How might such regulation occur? Although most unc-119, unc-44, or unc-33 mutants have defective PDA axons (Figure 5E), in all three mutants, a population of animals with fully formed, properly placed PDA axons that fail to express the exp-1 reporter was found (Figures 5E and S5A–S5D). This observation suggests that the functions of unc-119/unc-33/unc-44 in axon extension and exp-1 expression are at least partly independent. Expression of cho-1, a choline transporter expressed in mature PDA neurons, is also affected in properly placed axons in unc-44 and unc-33 mutants (n = 5 experiments; Figure S5E).

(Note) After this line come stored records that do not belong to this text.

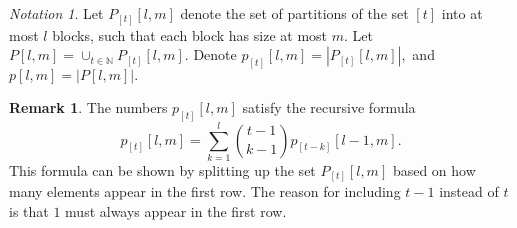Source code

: \documentclass[10 pt]{amsart}
\theoremstyle{plain}
\theoremstyle{definition}
\newtheorem{rem}[thm]{Remark}
\theoremstyle{remark}
\newtheorem{note}[thm]{Notation}
\numberwithin{equation}{section}
\newcommand\BN{{\mathbb N}}
\begin{document}
\begin{note}
Let $P_{[t]}[l,m]$ denote the set of partitions of the set $[t]$ into at most $l$ blocks, such that each block has size at most $m.$ Let $P[l,m] = \cup_{t \in \BN} P_{[t]}[l,m].$ Denote $p_{[t]}[l,m] = |P_{[t]}[l,m]|,$ and $p[l,m] = |P[l,m]|.$
\end{note}

\begin{rem}
The numbers $p_{[t]}[l,m]$ satisfy the recursive formula
$$p_{[t]}[l,m] = \sum_{k=1}^l \binom {t-1} {k-1} p_{[t-k]}[l-1,m].$$
This formula can be shown by splitting up the set $P_{[t]}[l,m]$ based on how many elements appear in the first row. The reason for including $t-1$ instead of $t$ is that $1$ must always appear in the first row.
\end{rem}
\end{document}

To understand when unc-119, unc-33, and unc-44 expression begins during Y-to-PDA transformation, we examined the respective reporter constructs. Reporter expression for all three genes is first visible in PDA after the axon begins to grow (Figures 5F, 5H, and 5J). Importantly, in hlh-16 or ngn-1 mutants, these reporters are not expressed at all (Figures 5G, 5I, and 5K). Thus, unc-119, unc-33, and unc-44 are likely to be direct or indirect targets of ngn-1.

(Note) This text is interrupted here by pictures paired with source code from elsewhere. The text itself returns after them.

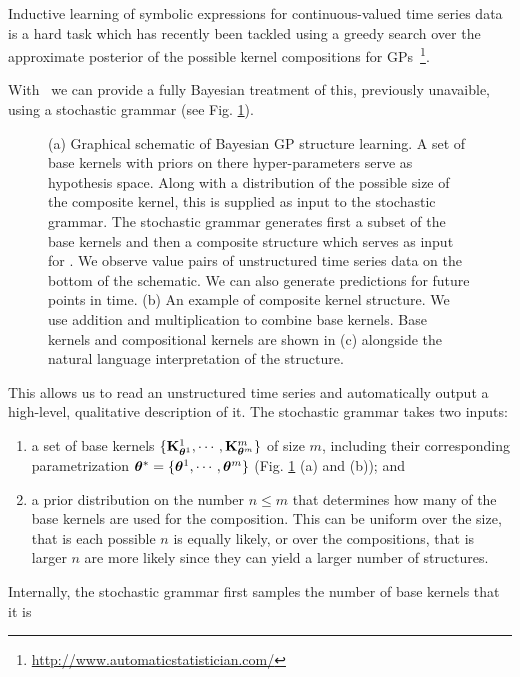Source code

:Inductive learning of symbolic expressions for continuous-valued time series
data is a hard task which has recently been tackled using a greedy search over 
the approximate posterior of the possible kernel compositions for
\ac{GP}s~\citep{duvenaud2013structure,lloyd2014automatic}\footnote{\url{http://www.automaticstatistician.com/}}.

With \gpmem\ we can provide a fully Bayesian treatment of this, previously unavaible,
using a stochastic grammar  (see Fig. \ref{fig:schema}).
\begin{figure}
\centering

\caption{\small(a) Graphical schematic of Bayesian GP structure learning. A set of
base kernels with priors on there hyper-parameters serve as hypothesis space.
Along with a distribution of the possible size of the composite kernel, this is
supplied as input to the stochastic grammar. The stochastic grammar generates
first a subset of the base kernels and then a composite structure which serves as input for
\gpmem.  We observe value pairs of unstructured time series data on the bottom of the schematic. We can also generate predictions for future points in time. (b) An example of composite kernel structure. We use addition and multiplication to combine base kernels.
Base kernels and compositional kernels are shown in (c) alongside the natural language interpretation of the structure.}\label{fig:schema}
\end{figure}
This allows us to read an unstructured time series and automatically output a high-level,
qualitative description of it. The stochastic grammar takes two inputs:
\begin{enumerate}
    \item a set of base kernels 
    $\{\mathbf{K}_{\bm{\theta}^1}^1,\cdots,\mathbf{K}_{\bm{\theta}^m}^m\}$
    of size $m$, including their corresponding parametrization
    $\bm{\theta}^*=\{\bm{\theta}^1,\cdots,\bm{\theta}^m\}$ (Fig. \ref{fig:schema} (a) and (b)); and
    \item a prior distribution on the number $n \leq m$ that determines how many of the base kernels are used for
    the composition. This can be uniform over the size, that is each possible
    $n$ is equally likely, or over the compositions, that is larger $n$ are more
    likely since they can yield a larger number of structures.
\end{enumerate}
Internally, the stochastic grammar first samples the number of base kernels that it is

We found that mutations in the COE-type transcription factor gene unc-3 have axon extension and exp-1 expression defects highly reminiscent of those seen in unc-119, unc-33, and unc-44 mutants (Figure 5E). This is consistent with previous observations (Richard et al., 2011), and suggests the possibility that NGN-1 might indirectly affect the expression of cytoskeleton-organizing genes through UNC-3. To test this idea, we examined unc-3 expression onset, and found that unc-3 expression in the PDA neuron begins after axon growth initiation, but prior to expression of the cytoskeleton-organizing genes (Figures S6A–S6C). Furthermore, although unc-33::gfp expression is unaltered in unc-3 mutants, unc-119::gfp and unc-44::SL2::NLS::mKate2 reporters show a slight defect (n > 3 experiments; Figure S6D). Thus, UNC-3 may promote cytoskeletal gene expression in the PDA neuron, but this effect would be partially redundant with the activities of other transcriptional regulators (e.g., Stefanakis et al., 2015; Leyva-Díaz and Hobert, 2022).

DISCUSSION

A model for the control of Y-to-PDA transformation

The data presented here are consistent with the model for Y-to-PDA transformation depicted in Figure 6. We propose that NGN-1/NGN plays a pivotal role in the decision of Y to undergo differentiation. Early on, LIN-12/NOTCH activates HLH-16/OLIG. HLH-16/OLIG levels are then maintained by autoactivation and through EGL-5/HOX, which is, in turn, activated by SEM-4/SALL. NGN-1/NGN is positively regulated by HLH-16/OLIG but also potentially inhibited by SEM-4/SALL, keeping its expression at a basal level. At later time points, NGN-1/NGN is released from negative control by SEM-4/SALL and from positive control by HLH-16/OLIG, and its expression levels are boosted through increased EGL-5/HOX expression, requiring SEM-4/SALL. Following the increase in NGN-1/NGN, expression of the cytoskeleton regulators UNC-119, UNC-33/CRMP, and UNC-44/ANK is induced, directly or indirectly by NGN-1. UNC-119, UNC-33/CRMP, and UNC-44/ANK are required for PDA axon extension, but also for transcription of the exp-1 GABA receptor and cho-1 choline transporter genes and perhaps other downstream PDA maturation genes.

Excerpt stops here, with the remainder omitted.